What is an HTTP message body?
An HTTP body is a “stream of data”, a sequence of bytes transmitted in the HTTP message1.
When an HTTP message is sent by the client socket to the server socket, the server socket “receives” the HTTP message from a buffer, which means the receiving socket’s recv method (refer to man recv
2) retrieves data from a temporary storage known as a buffer, which has a finite capacity.
This is as simple as saying something like this: client_socket = server_socket.accept(); client_socket.recv(4096)
.
Imagine that the body has, say, 32768 bytes. The receiver socket doesn’t know how many bytes the data has, so it has to process that data iteratively until it completes. It will process the data in chunks of 4096 bytes, since, in our case, the socket’s buffer has the maximum size of 4096 bytes.
But what do I mean by “sequence of bytes transmitted within the message”? What’s “the message”?

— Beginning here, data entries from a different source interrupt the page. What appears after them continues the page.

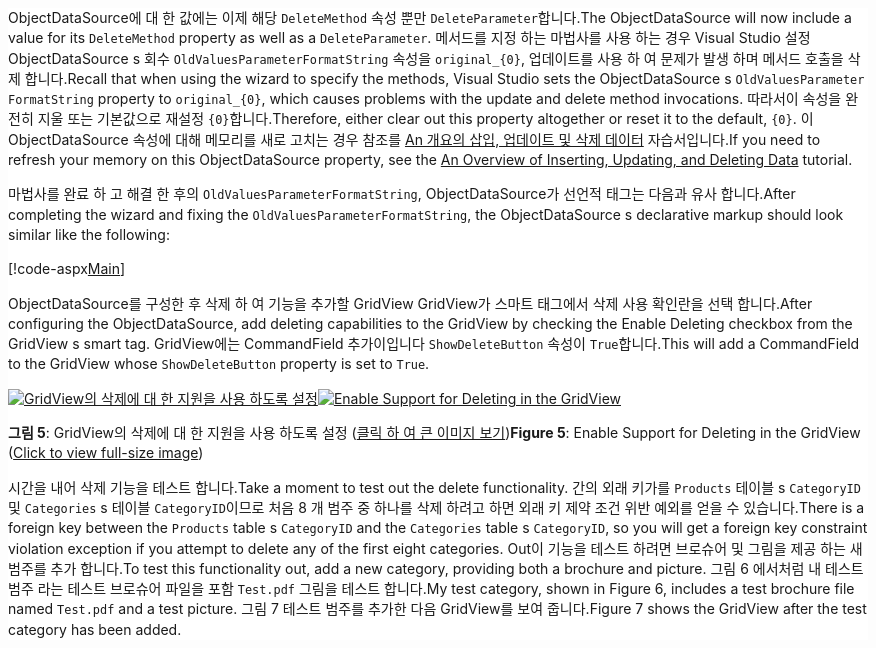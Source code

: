 <span data-ttu-id="ae9b7-181">ObjectDataSource에 대 한 값에는 이제 해당 `DeleteMethod` 속성 뿐만 `DeleteParameter`합니다.</span><span class="sxs-lookup"><span data-stu-id="ae9b7-181">The ObjectDataSource will now include a value for its `DeleteMethod` property as well as a `DeleteParameter`.</span></span> <span data-ttu-id="ae9b7-182">메서드를 지정 하는 마법사를 사용 하는 경우 Visual Studio 설정 ObjectDataSource s 회수 `OldValuesParameterFormatString` 속성을 `original_{0}`, 업데이트를 사용 하 여 문제가 발생 하며 메서드 호출을 삭제 합니다.</span><span class="sxs-lookup"><span data-stu-id="ae9b7-182">Recall that when using the wizard to specify the methods, Visual Studio sets the ObjectDataSource s `OldValuesParameterFormatString` property to `original_{0}`, which causes problems with the update and delete method invocations.</span></span> <span data-ttu-id="ae9b7-183">따라서이 속성을 완전히 지울 또는 기본값으로 재설정 `{0}`합니다.</span><span class="sxs-lookup"><span data-stu-id="ae9b7-183">Therefore, either clear out this property altogether or reset it to the default, `{0}`.</span></span> <span data-ttu-id="ae9b7-184">이 ObjectDataSource 속성에 대해 메모리를 새로 고치는 경우 참조를 [An 개요의 삽입, 업데이트 및 삭제 데이터](../editing-inserting-and-deleting-data/an-overview-of-inserting-updating-and-deleting-data-vb.md) 자습서입니다.</span><span class="sxs-lookup"><span data-stu-id="ae9b7-184">If you need to refresh your memory on this ObjectDataSource property, see the [An Overview of Inserting, Updating, and Deleting Data](../editing-inserting-and-deleting-data/an-overview-of-inserting-updating-and-deleting-data-vb.md) tutorial.</span></span>

<span data-ttu-id="ae9b7-185">마법사를 완료 하 고 해결 한 후의 `OldValuesParameterFormatString`, ObjectDataSource가 선언적 태그는 다음과 유사 합니다.</span><span class="sxs-lookup"><span data-stu-id="ae9b7-185">After completing the wizard and fixing the `OldValuesParameterFormatString`, the ObjectDataSource s declarative markup should look similar like the following:</span></span>

[!code-aspx[Main](updating-and-deleting-existing-binary-data-vb/samples/sample4.aspx)]

<span data-ttu-id="ae9b7-186">ObjectDataSource를 구성한 후 삭제 하 여 기능을 추가할 GridView GridView가 스마트 태그에서 삭제 사용 확인란을 선택 합니다.</span><span class="sxs-lookup"><span data-stu-id="ae9b7-186">After configuring the ObjectDataSource, add deleting capabilities to the GridView by checking the Enable Deleting checkbox from the GridView s smart tag.</span></span> <span data-ttu-id="ae9b7-187">GridView에는 CommandField 추가이입니다 `ShowDeleteButton` 속성이 `True`합니다.</span><span class="sxs-lookup"><span data-stu-id="ae9b7-187">This will add a CommandField to the GridView whose `ShowDeleteButton` property is set to `True`.</span></span>

<span data-ttu-id="ae9b7-188">[![GridView의 삭제에 대 한 지원을 사용 하도록 설정](updating-and-deleting-existing-binary-data-vb/_static/image14.png)](updating-and-deleting-existing-binary-data-vb/_static/image13.png)</span><span class="sxs-lookup"><span data-stu-id="ae9b7-188">[![Enable Support for Deleting in the GridView](updating-and-deleting-existing-binary-data-vb/_static/image14.png)](updating-and-deleting-existing-binary-data-vb/_static/image13.png)</span></span>

<span data-ttu-id="ae9b7-189">**그림 5**: GridView의 삭제에 대 한 지원을 사용 하도록 설정 ([클릭 하 여 큰 이미지 보기](updating-and-deleting-existing-binary-data-vb/_static/image15.png))</span><span class="sxs-lookup"><span data-stu-id="ae9b7-189">**Figure 5**: Enable Support for Deleting in the GridView ([Click to view full-size image](updating-and-deleting-existing-binary-data-vb/_static/image15.png))</span></span>

<span data-ttu-id="ae9b7-190">시간을 내어 삭제 기능을 테스트 합니다.</span><span class="sxs-lookup"><span data-stu-id="ae9b7-190">Take a moment to test out the delete functionality.</span></span> <span data-ttu-id="ae9b7-191">간의 외래 키가를 `Products` 테이블 s `CategoryID` 및 `Categories` s 테이블 `CategoryID`이므로 처음 8 개 범주 중 하나를 삭제 하려고 하면 외래 키 제약 조건 위반 예외를 얻을 수 있습니다.</span><span class="sxs-lookup"><span data-stu-id="ae9b7-191">There is a foreign key between the `Products` table s `CategoryID` and the `Categories` table s `CategoryID`, so you will get a foreign key constraint violation exception if you attempt to delete any of the first eight categories.</span></span> <span data-ttu-id="ae9b7-192">Out이 기능을 테스트 하려면 브로슈어 및 그림을 제공 하는 새 범주를 추가 합니다.</span><span class="sxs-lookup"><span data-stu-id="ae9b7-192">To test this functionality out, add a new category, providing both a brochure and picture.</span></span> <span data-ttu-id="ae9b7-193">그림 6 에서처럼 내 테스트 범주 라는 테스트 브로슈어 파일을 포함 `Test.pdf` 그림을 테스트 합니다.</span><span class="sxs-lookup"><span data-stu-id="ae9b7-193">My test category, shown in Figure 6, includes a test brochure file named `Test.pdf` and a test picture.</span></span> <span data-ttu-id="ae9b7-194">그림 7 테스트 범주를 추가한 다음 GridView를 보여 줍니다.</span><span class="sxs-lookup"><span data-stu-id="ae9b7-194">Figure 7 shows the GridView after the test category has been added.</span></span>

In the context of HTTP specifications, a request has fundamentally three elements (there are more ):
- Request Line
- Header Fields
- Message Body
The request line contains a method, a request target, and the HTTP version. For example: GET / HTTP/1.1
.
The header fields are the headers, which are key-value pairs separated by a colon and optional white spaces (OWS).
The message body, as described by RFC 9110, “is a stream of octets sent after the header section.”

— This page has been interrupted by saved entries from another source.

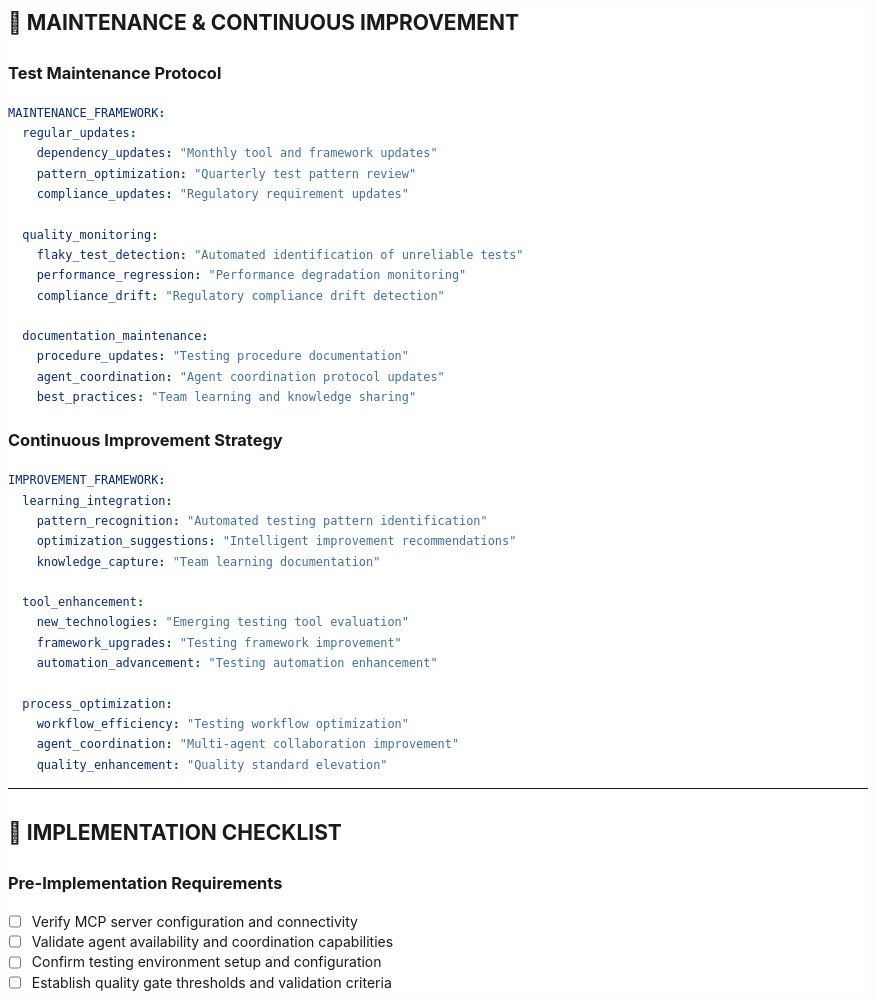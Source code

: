 
## 🔧 MAINTENANCE & CONTINUOUS IMPROVEMENT

### **Test Maintenance Protocol**
```yaml
MAINTENANCE_FRAMEWORK:
  regular_updates:
    dependency_updates: "Monthly tool and framework updates"
    pattern_optimization: "Quarterly test pattern review"
    compliance_updates: "Regulatory requirement updates"
    
  quality_monitoring:
    flaky_test_detection: "Automated identification of unreliable tests"
    performance_regression: "Performance degradation monitoring"
    compliance_drift: "Regulatory compliance drift detection"
    
  documentation_maintenance:
    procedure_updates: "Testing procedure documentation"
    agent_coordination: "Agent coordination protocol updates"
    best_practices: "Team learning and knowledge sharing"
```

### **Continuous Improvement Strategy**
```yaml
IMPROVEMENT_FRAMEWORK:
  learning_integration:
    pattern_recognition: "Automated testing pattern identification"
    optimization_suggestions: "Intelligent improvement recommendations"
    knowledge_capture: "Team learning documentation"
    
  tool_enhancement:
    new_technologies: "Emerging testing tool evaluation"
    framework_upgrades: "Testing framework improvement"
    automation_advancement: "Testing automation enhancement"
    
  process_optimization:
    workflow_efficiency: "Testing workflow optimization"
    agent_coordination: "Multi-agent collaboration improvement"
    quality_enhancement: "Quality standard elevation"
```

---

## 🎯 IMPLEMENTATION CHECKLIST

### **Pre-Implementation Requirements**
- [ ] Verify MCP server configuration and connectivity
- [ ] Validate agent availability and coordination capabilities
- [ ] Confirm testing environment setup and configuration
- [ ] Establish quality gate thresholds and validation criteria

How do we know that the Request Line is over? Or that the Header Fields are over? How do we parse these different parts of the HTTP message? They are separated by something as trivial as a CRLF (carriage return line feed: \r\n).
We know that the request line is over because we can check that there is a \r\n, and we know that the header fields are over because there is a double CRLF: \r\n\r\n
.
For example: GET / HTTP/1.1\r\nContent-length:5\r\nFoo : bar\r\n\r\n
Each new header line ends with a CRLF, but the header section itself also ends with CRLF, so we know for sure that when we see a \r\n\r\n
in the HTTP message, next we are going to see the body: POST / HTTP/1.1\r\nContent-length:5\r\nFoo : bar\r\n\r\nHello World Body\r\n
The HTTP body is especially interesting because it is consumed by the receiving socket. So, for example, if the server has read and consumed the body once, it can’t read and consume it again. This is the origin, for example, of the Django error “You cannot access body after reading from request’s data stream.”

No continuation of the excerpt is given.